Chinese researchers developed world's first 'dual-loop' non-invasive BCI system, achieving breakthrough in human-machine mutual learning

Chinese researchers from the Tianjin University (TJU) and Tsinghua University have collaborated to develop the world's first "dual-loop" non-invasive brain-computer interface (BCI) system, marking a significant advancement in human-machine mutual learning, the Global Times learned from the Tianjin University on Tuesday.
Researchers told the Global Times that they had successfully employed the system to achieve real-time control of a drone, demonstrating its ability to handle more complex tasks.
The achievement was published in Nature Electronics on Monday.
Practical BCI should be able to decipher brain signals and dynamically adapt to brain fluctuations. This, however, requires a decoder capable of flexible updates with energy-efficient decoding capabilities.
According to the researchers, the latest system is based on a 128k-cell memristor chip. The approach features a hardware-efficient one-step memristor decoding strategy that allows the interface to achieve software-equivalent decoding performance.
The researchers have also developed an interactive update framework that allows the memristor decoder and the changing brain signals to adapt to each other.
Xu Minpeng from the Haihe Laboratory of Brain-Computer Interaction and Human-Machine Integration, TJU, told the Global Times that achieving mutual learning between the brain and machine through information exchange remains a critical and complex challenge in current BCI research.
"Specifically, mutual learning allows machine systems to adjust according to user intentions, enhancing the system's flexibility and autonomy. Users can also continuously optimize their control abilities through interaction with the system, achieving a 'symbiotic' enhancement. This collaborative evolution not only improves the application efficiency of BCI systems, but also drives the overall advancement of intelligent systems," Xu said.
To address the challenge of mutual learning, the joint research team found that the non-stationary characteristics of ctroencephalogram (EEG) signals not only are derived from the background EEG variability as researchers traditionally believed, but also correlate strongly with task-related EEG evolution. Based on this, they innovatively proposed a "dual-loop brain-computer collaborative evolution framework," which was implemented using memristor neuromorphic devices. Under this "dual-loop" framework, the learning loops of the brain and machine collaborate to jointly enhance system performance.
Experimental results demonstrate that this new approach significantly improves decoding speed and reduces energy consumption compared to traditional methods. Notably, in a continuous six-hour interaction experiment, the system's performance not only remained stable, but also achieved an accuracy improvement of about 20 percent. This achievement undoubtedly lays a solid foundation for the practical application of BCI technology, according to Xu.
The performance enhancement can be attributed to two aspects, Xu explained in details. First, this research developed a low-power, high-precision, high-speed brain-computer decoding hardware system: compared to traditional purely digital hardware solutions, the normalization decoding speed of the memristor chip can be improved by more than two orders of magnitude, with energy consumption reduced by less than three orders of magnitude, effectively supporting the successful execution of four-degree-of-freedom drone control tasks. Second, this research realized a new type of BCI system based on neuromorphic memristor devices, where the performance of the BCI did not decline during long-term brain-computer interaction but instead achieved an accuracy improvement of about 20 percent.
When asked for further plan to apply the system in practice, Xu said that that, "on one hand, we need to adopt multimodal brain-computer feedback technology to promote the rapid positive evolution of specific brain functions, exploring the brain's complex, parallel task execution potential to support more complex brain-computer interaction tasks. On the other hand, we need to study the collaborative training model of brain signals and memristor hardware intelligent computing models to achieve more efficient cross-modal information processing and complex decision support."

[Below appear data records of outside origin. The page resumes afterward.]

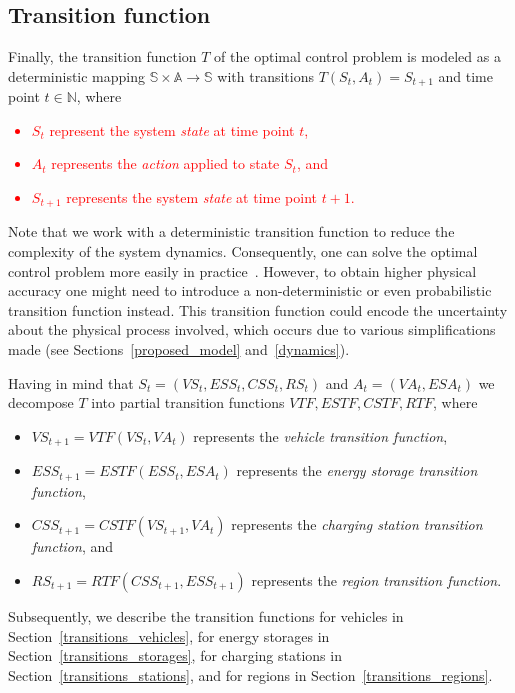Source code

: \subsection{Transition function}
\label{transitions}

Finally, the transition function $T$ of the optimal control problem is modeled as a deterministic mapping $\mathbb{S} \times \mathbb{A} \rightarrow \mathbb{S}$ with transitions $T(S_t, A_t) = S_{t+1}$ and time point $t \in \mathbb{N}$, where \textcolor{red}{
\begin{itemize}
	\item $S_t$ represent the system \textit{state} at time point $t$,
	\item $A_t$ represents the \textit{action} applied to state $S_t$, and
	\item $S_{t+1}$ represents the system \textit{state} at time point $t+1$.
\end{itemize}}
Note that we work with a deterministic transition function to reduce the complexity of the system dynamics. Consequently, one can solve the optimal control problem more easily in practice~\cite{Bertsekas1995}. However, to obtain higher physical accuracy one might need to introduce a non-deterministic or even probabilistic transition function instead. This transition function could encode the uncertainty about the physical process involved, which occurs due to various simplifications made (see Sections~\ref{proposed_model} and~\ref{dynamics}).

Having in mind that $S_t = (VS_t, ESS_t, CSS_t, RS_t)$ and $A_t = (VA_t, ESA_t)$ we decompose $T$ into partial transition functions $VTF,ESTF,CSTF,RTF$, where
\begin{itemize}
	\item $VS_{t+1} = VTF(VS_t, VA_t)$ represents the \textit{vehicle transition function},
	\item $ESS_{t+1} = ESTF(ESS_t, ESA_t)$ represents the \textit{energy storage transition function},
	\item $CSS_{t+1} = CSTF(VS_{t+1}, VA_t)$ represents the \textit{charging station transition function}, and
	\item $RS_{t+1} = RTF(CSS_{t+1}, ESS_{t+1})$ represents the \textit{region transition function}.
\end{itemize}
Subsequently, we describe the transition functions for vehicles in Section~\ref{transitions_vehicles}, for energy storages in Section~\ref{transitions_storages}, for charging stations in Section~\ref{transitions_stations}, and for regions in Section~\ref{transitions_regions}.  

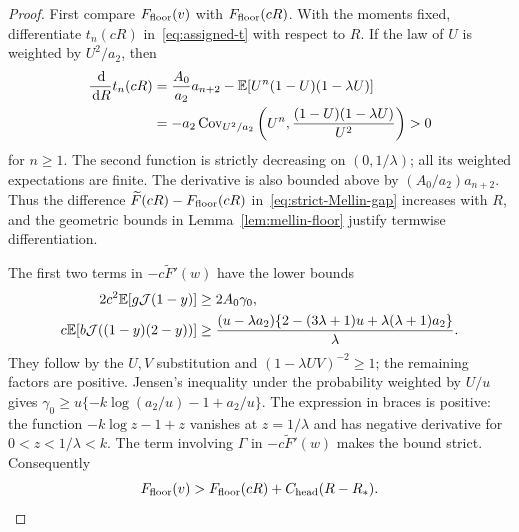 \begin{proof}
First compare $F_{\rm floor}(v)$ with $F_{\rm floor}(cR)$.
With the moments fixed, differentiate $t_n(cR)$ in~\eqref{eq:assigned-t}
with respect to $R$. If the law of $U$ is weighted by $U^2/a_2$, then
\[\begin{aligned}
 \frac{\,\mathrm d}{\,\mathrm d R}t_n(cR)
 &=\frac{A_0}{a_2}a_{n+2}
       -\mathbb E[U^n(1-U)(1-\lambda U)]\\
 &=-a_2\operatorname{Cov}_{U^2/a_2}
       \left(U^n,\frac{(1-U)(1-\lambda U)}{U^2}\right)>0
\end{aligned}\]
for $n\ge1$.  The second function is strictly decreasing on
$(0,1/\lambda)$; all its weighted expectations are finite.  The
derivative is also bounded above by $(A_0/a_2)a_{n+2}$.
Thus the difference $\widetilde F(cR)-F_{\rm floor}(cR)$ in~\eqref{eq:strict-Mellin-gap} increases with
$R$, and the geometric bounds in Lemma~\ref{lem:mellin-floor}
justify termwise differentiation.

The first two terms in $-c\widetilde F'(w)$ have the lower bounds
\begin{align*}
 2c^2\mathbb E[g\mathcal J(1-y)]&\ge2A_0\gamma_0,\\
 c\mathbb E[b\mathcal J((1-y)(2-y))]&\ge
 \frac{(u-\lambda a_2)
       \{2-(3\lambda+1)u+\lambda(\lambda+1)a_2\}}\lambda.
\end{align*}
They follow by the $U,V$ substitution and
$(1-\lambda UV)^{-2}\ge1$; the remaining factors are positive.
Jensen's inequality under the probability weighted by $U/u$ gives
$\gamma_0\ge u\{-k\log(a_2/u)-1+a_2/u\}$.
The expression in braces is positive: the function
$-k\log z-1+z$ vanishes at $z=1/\lambda$ and has negative derivative
for $0<z<1/\lambda<k$. The term involving $\Gamma$ in
$-c\widetilde F'(w)$ makes the bound strict. Consequently
\begin{equation}\label{eq:low-slope-credit}
 F_{\rm floor}(v)>F_{\rm floor}(cR)+C_{\rm head}(R-R_*).
\end{equation}


\end{proof}
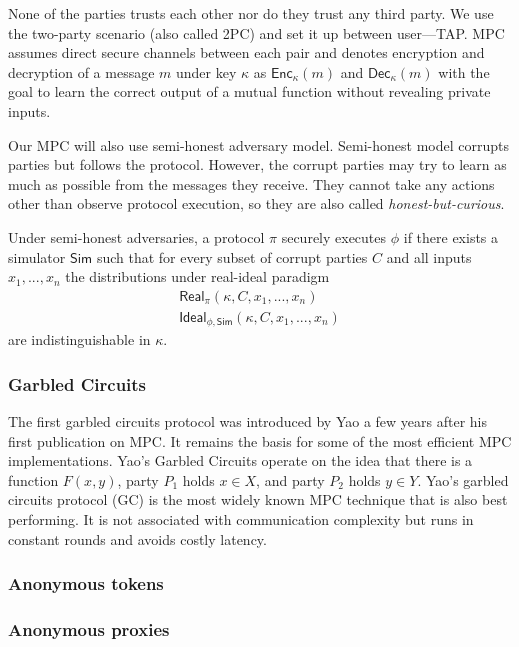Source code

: None of the parties trusts each other nor do they trust any third party. We use
the two-party scenario (also called 2PC) and set it up between user---TAP. MPC
assumes direct secure channels between each pair and denotes encryption and
decryption of a message $m$ under key $\kappa$ as $\mathsf{Enc}_\kappa(m)$ and
$\mathsf{Dec}_\kappa(m)$ with the goal to learn the correct output of a mutual
function without revealing private inputs.

Our MPC will also use semi-honest adversary model. Semi-honest model corrupts
parties but follows the protocol. However, the corrupt parties may try to learn
as much as possible from the messages they receive. They cannot take any actions
other than observe protocol execution, so they are also called
\emph{honest-but-curious}.

Under semi-honest adversaries, a protocol $\pi$ securely executes $\phi$ if
there exists a simulator $\mathsf{Sim}$ such that for every subset of corrupt
parties $C$ and all inputs $x_1, ..., x_n$ the distributions under real-ideal
paradigm
\begin{gather*}
  \mathsf{Real}_{\pi}(\kappa, C, x_1, ..., x_n) \\
  \mathsf{Ideal}_{\phi, \mathsf{Sim}} (\kappa, C, x_1, ..., x_n)
\end{gather*} 
are indistinguishable in $\kappa$.


\subsubsection{Garbled Circuits}

The first garbled circuits protocol was introduced by Yao a few years after his
first publication on MPC. It remains the basis for some of the most efficient
MPC implementations. Yao's Garbled Circuits operate on the idea that there is a
function $F(x,y)$, party $P_1$ holds $x \in X$, and party $P_2$ holds $y \in Y$.
Yao's garbled circuits protocol (GC) is the most widely known MPC technique that
is also best performing. It is not associated with communication complexity but
runs in constant rounds and avoids costly latency.

\subsubsection{Anonymous tokens}

\subsubsection{Anonymous proxies}
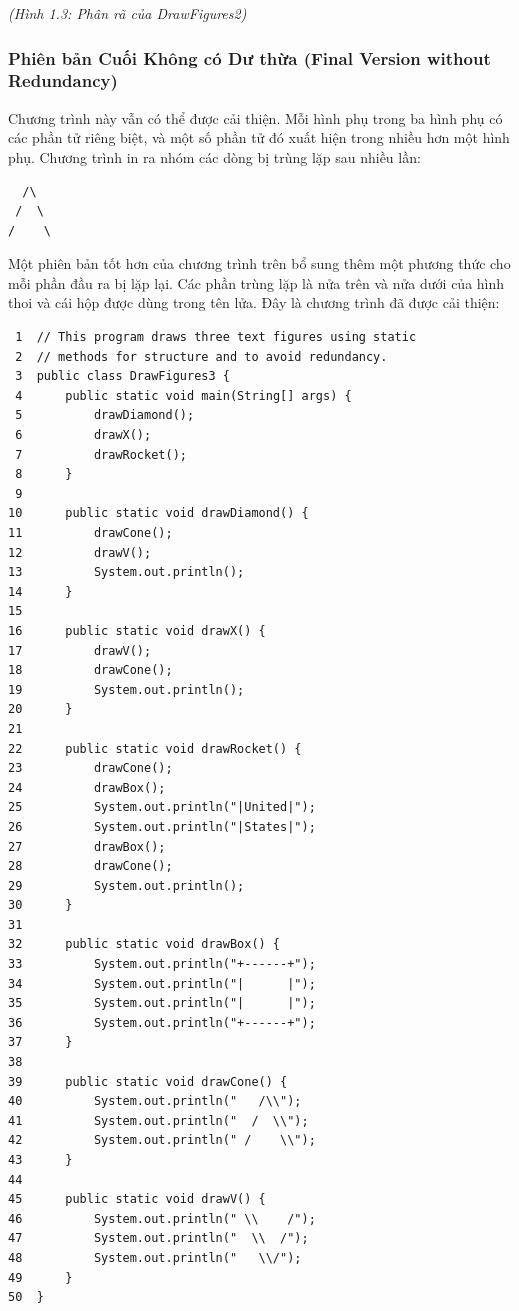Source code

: \emph{(Hình 1.3: Phân rã của DrawFigures2)}

\subsubsection{Phiên bản Cuối Không có Dư thừa (Final Version without
Redundancy)}\label{phiuxean-bux1ea3n-cuux1ed1i-khuxf4ng-cuxf3-dux1b0-thux1eeba-final-version-without-redundancy}

Chương trình này vẫn có thể được cải thiện. Mỗi hình phụ trong ba hình
phụ có các phần tử riêng biệt, và một số phần tử đó xuất hiện trong
nhiều hơn một hình phụ. Chương trình in ra nhóm các dòng bị trùng lặp
sau nhiều lần:

\begin{verbatim}
  /\ 
 /  \ 
/    \
\end{verbatim}

Một phiên bản tốt hơn của chương trình trên bổ sung thêm một phương thức
cho mỗi phần đầu ra bị lặp lại. Các phần trùng lặp là nửa trên và nửa
dưới của hình thoi và cái hộp được dùng trong tên lửa. Đây là chương
trình đã được cải thiện:

\begin{verbatim}
 1  // This program draws three text figures using static
 2  // methods for structure and to avoid redundancy.
 3  public class DrawFigures3 {
 4      public static void main(String[] args) {
 5          drawDiamond();
 6          drawX();
 7          drawRocket();
 8      }
 9
10      public static void drawDiamond() {
11          drawCone();
12          drawV();
13          System.out.println();
14      }
15
16      public static void drawX() {
17          drawV();
18          drawCone();
19          System.out.println();
20      }
21
22      public static void drawRocket() {
23          drawCone();
24          drawBox();
25          System.out.println("|United|");
26          System.out.println("|States|");
27          drawBox();
28          drawCone();
29          System.out.println();
30      }
31
32      public static void drawBox() {
33          System.out.println("+------+");
34          System.out.println("|      |");
35          System.out.println("|      |");
36          System.out.println("+------+");
37      }
38
39      public static void drawCone() {
40          System.out.println("   /\\");
41          System.out.println("  /  \\");
42          System.out.println(" /    \\");
43      }
44
45      public static void drawV() {
46          System.out.println(" \\    /");
47          System.out.println("  \\  /");
48          System.out.println("   \\/");
49      }
50  }
\end{verbatim}

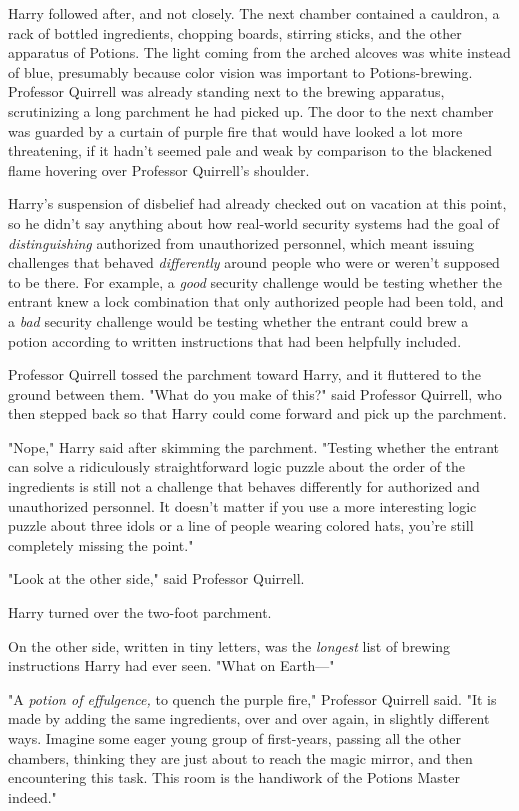 Harry followed after, and not closely.
\sbreak
The next chamber contained a cauldron, a rack of bottled ingredients, chopping
boards, stirring sticks, and the other apparatus of Potions. The light coming
from the arched alcoves was white instead of blue, presumably because color
vision was important to Potions-brewing. Professor Quirrell was already
standing next to the brewing apparatus, scrutinizing a long parchment he had
picked up. The door to the next chamber was guarded by a curtain of purple fire
that would have looked a lot more threatening, if it hadn't seemed pale and
weak by comparison to the blackened flame hovering over Professor Quirrell's
shoulder.

Harry's suspension of disbelief had already checked out on vacation at this
point, so he didn't say anything about how real-world security systems had the
goal of \emph{distinguishing} authorized from unauthorized personnel, which
meant issuing challenges that behaved \emph{differently} around people who were
or weren't supposed to be there. For example, a \emph{good} security challenge
would be testing whether the entrant knew a lock combination that only
authorized people had been told, and a \emph{bad} security challenge would be
testing whether the entrant could brew a potion according to written
instructions that had been helpfully included.

Professor Quirrell tossed the parchment toward Harry, and it fluttered to the
ground between them. "What do you make of this?" said Professor Quirrell, who
then stepped back so that Harry could come forward and pick up the parchment.

"Nope," Harry said after skimming the parchment. "Testing whether the entrant
can solve a ridiculously straightforward logic puzzle about the order of the
ingredients is still not a challenge that behaves differently for authorized
and unauthorized personnel. It doesn't matter if you use a more interesting
logic puzzle about three idols or a line of people wearing colored hats, you're
still completely missing the point."

"Look at the other side," said Professor Quirrell.

Harry turned over the two-foot parchment.

On the other side, written in tiny letters, was the \emph{longest} list of
brewing instructions Harry had ever seen. "What on Earth---"

"A \emph{potion of effulgence,} to quench the purple fire," Professor Quirrell
said. "It is made by adding the same ingredients, over and over again, in
slightly different ways. Imagine some eager young group of first-years, passing
all the other chambers, thinking they are just about to reach the magic mirror,
and then encountering this task. This room is the handiwork of the Potions
Master indeed."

He predicted that, in the future, the system could could evolve into portable or wearable BCI devices enabling long-term brain-environment interactions and serving as assistive technology in daily life and medical rehabilitation scenarios. It could also be applied in closed-loop neural modulation applications in medical rehabilitation (such as assisting in the treatment of brain diseases or helping stroke patients regain motor functions).